◆ RECORDS SUPPLIED ◆

——

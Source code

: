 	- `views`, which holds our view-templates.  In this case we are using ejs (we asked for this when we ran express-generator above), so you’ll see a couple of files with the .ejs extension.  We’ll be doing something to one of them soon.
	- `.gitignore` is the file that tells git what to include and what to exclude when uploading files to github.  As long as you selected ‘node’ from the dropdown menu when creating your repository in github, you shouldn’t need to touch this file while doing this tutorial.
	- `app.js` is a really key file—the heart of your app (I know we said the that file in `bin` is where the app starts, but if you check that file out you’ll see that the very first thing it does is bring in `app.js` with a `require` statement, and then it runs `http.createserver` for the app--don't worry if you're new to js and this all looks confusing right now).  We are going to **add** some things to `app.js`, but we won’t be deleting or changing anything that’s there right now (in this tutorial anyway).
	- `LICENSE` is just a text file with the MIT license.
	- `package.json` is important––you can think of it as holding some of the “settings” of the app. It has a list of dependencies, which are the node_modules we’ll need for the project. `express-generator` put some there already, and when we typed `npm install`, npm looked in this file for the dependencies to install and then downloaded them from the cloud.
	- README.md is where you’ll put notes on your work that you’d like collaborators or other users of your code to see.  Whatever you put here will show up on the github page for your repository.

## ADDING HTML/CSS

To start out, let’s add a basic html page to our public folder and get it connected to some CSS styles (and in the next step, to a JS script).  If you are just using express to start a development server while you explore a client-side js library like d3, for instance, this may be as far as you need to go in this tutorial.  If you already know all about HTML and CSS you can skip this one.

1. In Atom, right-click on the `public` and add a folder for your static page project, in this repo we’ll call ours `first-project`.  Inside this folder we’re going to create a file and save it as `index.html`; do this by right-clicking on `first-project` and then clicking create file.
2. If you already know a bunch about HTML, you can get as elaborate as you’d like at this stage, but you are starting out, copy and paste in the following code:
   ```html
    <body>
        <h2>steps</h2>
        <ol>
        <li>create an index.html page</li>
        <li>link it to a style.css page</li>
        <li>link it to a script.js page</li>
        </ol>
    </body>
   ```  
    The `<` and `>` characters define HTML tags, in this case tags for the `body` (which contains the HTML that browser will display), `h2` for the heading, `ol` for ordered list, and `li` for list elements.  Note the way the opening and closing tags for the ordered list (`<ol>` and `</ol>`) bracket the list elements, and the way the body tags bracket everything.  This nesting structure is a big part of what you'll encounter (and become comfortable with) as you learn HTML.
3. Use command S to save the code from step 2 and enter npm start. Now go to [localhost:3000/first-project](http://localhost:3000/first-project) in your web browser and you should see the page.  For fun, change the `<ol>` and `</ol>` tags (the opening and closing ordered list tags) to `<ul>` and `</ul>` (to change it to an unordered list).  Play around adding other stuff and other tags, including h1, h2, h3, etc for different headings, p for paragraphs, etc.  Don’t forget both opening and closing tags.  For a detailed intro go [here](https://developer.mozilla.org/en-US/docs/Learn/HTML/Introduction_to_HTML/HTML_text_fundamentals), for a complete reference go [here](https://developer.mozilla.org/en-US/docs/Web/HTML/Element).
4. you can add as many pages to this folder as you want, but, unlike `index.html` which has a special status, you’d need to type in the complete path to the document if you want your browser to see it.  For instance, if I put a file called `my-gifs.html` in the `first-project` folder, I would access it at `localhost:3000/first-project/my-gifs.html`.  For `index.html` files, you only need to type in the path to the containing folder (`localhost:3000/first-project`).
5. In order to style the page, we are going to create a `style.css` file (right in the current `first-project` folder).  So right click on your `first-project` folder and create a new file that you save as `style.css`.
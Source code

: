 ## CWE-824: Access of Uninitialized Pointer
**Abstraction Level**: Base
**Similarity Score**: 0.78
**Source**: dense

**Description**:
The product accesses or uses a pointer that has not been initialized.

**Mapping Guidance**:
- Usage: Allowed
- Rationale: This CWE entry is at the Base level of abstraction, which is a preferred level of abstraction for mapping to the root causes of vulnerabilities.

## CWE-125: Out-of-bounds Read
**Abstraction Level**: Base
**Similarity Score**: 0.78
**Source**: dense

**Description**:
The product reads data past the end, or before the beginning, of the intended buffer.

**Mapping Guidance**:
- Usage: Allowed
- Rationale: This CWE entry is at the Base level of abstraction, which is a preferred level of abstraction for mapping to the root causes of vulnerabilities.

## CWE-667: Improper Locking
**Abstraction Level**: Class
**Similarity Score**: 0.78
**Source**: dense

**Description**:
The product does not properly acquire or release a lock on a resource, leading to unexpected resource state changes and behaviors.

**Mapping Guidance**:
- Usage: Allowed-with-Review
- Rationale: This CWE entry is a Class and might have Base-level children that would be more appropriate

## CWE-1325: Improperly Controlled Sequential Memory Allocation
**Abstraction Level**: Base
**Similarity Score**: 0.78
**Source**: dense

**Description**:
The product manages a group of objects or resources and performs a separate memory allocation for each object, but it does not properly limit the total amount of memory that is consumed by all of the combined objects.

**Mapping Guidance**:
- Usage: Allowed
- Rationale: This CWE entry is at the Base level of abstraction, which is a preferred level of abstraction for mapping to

——

◆ ACTIVITY ◆
Restate the records above word for word.

◆ ANSWER BOX ◆
Source code

: 	- `views`, which holds our view-templates.  In this case we are using ejs (we asked for this when we ran express-generator above), so you’ll see a couple of files with the .ejs extension.  We’ll be doing something to one of them soon.
	- `.gitignore` is the file that tells git what to include and what to exclude when uploading files to github.  As long as you selected ‘node’ from the dropdown menu when creating your repository in github, you shouldn’t need to touch this file while doing this tutorial.
	- `app.js` is a really key file—the heart of your app (I know we said the that file in `bin` is where the app starts, but if you check that file out you’ll see that the very first thing it does is bring in `app.js` with a `require` statement, and then it runs `http.createserver` for the app--don't worry if you're new to js and this all looks confusing right now).  We are going to **add** some things to `app.js`, but we won’t be deleting or changing anything that’s there right now (in this tutorial anyway).
	- `LICENSE` is just a text file with the MIT license.
	- `package.json` is important––you can think of it as holding some of the “settings” of the app. It has a list of dependencies, which are the node_modules we’ll need for the project. `express-generator` put some there already, and when we typed `npm install`, npm looked in this file for the dependencies to install and then downloaded them from the cloud.
	- README.md is where you’ll put notes on your work that you’d like collaborators or other users of your code to see.  Whatever you put here will show up on the github page for your repository.

## ADDING HTML/CSS

To start out, let’s add a basic html page to our public folder and get it connected to some CSS styles (and in the next step, to a JS script).  If you are just using express to start a development server while you explore a client-side js library like d3, for instance, this may be as far as you need to go in this tutorial.  If you already know all about HTML and CSS you can skip this one.

1. In Atom, right-click on the `public` and add a folder for your static page project, in this repo we’ll call ours `first-project`.  Inside this folder we’re going to create a file and save it as `index.html`; do this by right-clicking on `first-project` and then clicking create file.
2. If you already know a bunch about HTML, you can get as elaborate as you’d like at this stage, but you are starting out, copy and paste in the following code:
   ```html
    <body>
        <h2>steps</h2>
        <ol>
        <li>create an index.html page</li>
        <li>link it to a style.css page</li>
        <li>link it to a script.js page</li>
        </ol>
    </body>
   ```  
    The `<` and `>` characters define HTML tags, in this case tags for the `body` (which contains the HTML that browser will display), `h2` for the heading, `ol` for ordered list, and `li` for list elements.  Note the way the opening and closing tags for the ordered list (`<ol>` and `</ol>`) bracket the list elements, and the way the body tags bracket everything.  This nesting structure is a big part of what you'll encounter (and become comfortable with) as you learn HTML.
3. Use command S to save the code from step 2 and enter npm start. Now go to [localhost:3000/first-project](http://localhost:3000/first-project) in your web browser and you should see the page.  For fun, change the `<ol>` and `</ol>` tags (the opening and closing ordered list tags) to `<ul>` and `</ul>` (to change it to an unordered list).  Play around adding other stuff and other tags, including h1, h2, h3, etc for different headings, p for paragraphs, etc.  Don’t forget both opening and closing tags.  For a detailed intro go [here](https://developer.mozilla.org/en-US/docs/Learn/HTML/Introduction_to_HTML/HTML_text_fundamentals), for a complete reference go [here](https://developer.mozilla.org/en-US/docs/Web/HTML/Element).
4. you can add as many pages to this folder as you want, but, unlike `index.html` which has a special status, you’d need to type in the complete path to the document if you want your browser to see it.  For instance, if I put a file called `my-gifs.html` in the `first-project` folder, I would access it at `localhost:3000/first-project/my-gifs.html`.  For `index.html` files, you only need to type in the path to the containing folder (`localhost:3000/first-project`).
5. In order to style the page, we are going to create a `style.css` file (right in the current `first-project` folder).  So right click on your `first-project` folder and create a new file that you save as `style.css`.
Source code

: ## CWE-824: Access of Uninitialized Pointer
**Abstraction Level**: Base
**Similarity Score**: 0.78
**Source**: dense

**Description**:
The product accesses or uses a pointer that has not been initialized.

**Mapping Guidance**:
- Usage: Allowed
- Rationale: This CWE entry is at the Base level of abstraction, which is a preferred level of abstraction for mapping to the root causes of vulnerabilities.

## CWE-125: Out-of-bounds Read
**Abstraction Level**: Base
**Similarity Score**: 0.78
**Source**: dense

**Description**:
The product reads data past the end, or before the beginning, of the intended buffer.

**Mapping Guidance**:
- Usage: Allowed
- Rationale: This CWE entry is at the Base level of abstraction, which is a preferred level of abstraction for mapping to the root causes of vulnerabilities.

## CWE-667: Improper Locking
**Abstraction Level**: Class
**Similarity Score**: 0.78
**Source**: dense

**Description**:
The product does not properly acquire or release a lock on a resource, leading to unexpected resource state changes and behaviors.

**Mapping Guidance**:
- Usage: Allowed-with-Review
- Rationale: This CWE entry is a Class and might have Base-level children that would be more appropriate

## CWE-1325: Improperly Controlled Sequential Memory Allocation
**Abstraction Level**: Base
**Similarity Score**: 0.78
**Source**: dense

**Description**:
The product manages a group of objects or resources and performs a separate memory allocation for each object, but it does not properly limit the total amount of memory that is consumed by all of the combined objects.

**Mapping Guidance**:
- Usage: Allowed
- Rationale: This CWE entry is at the Base level of abstraction, which is a preferred level of abstraction for mapping to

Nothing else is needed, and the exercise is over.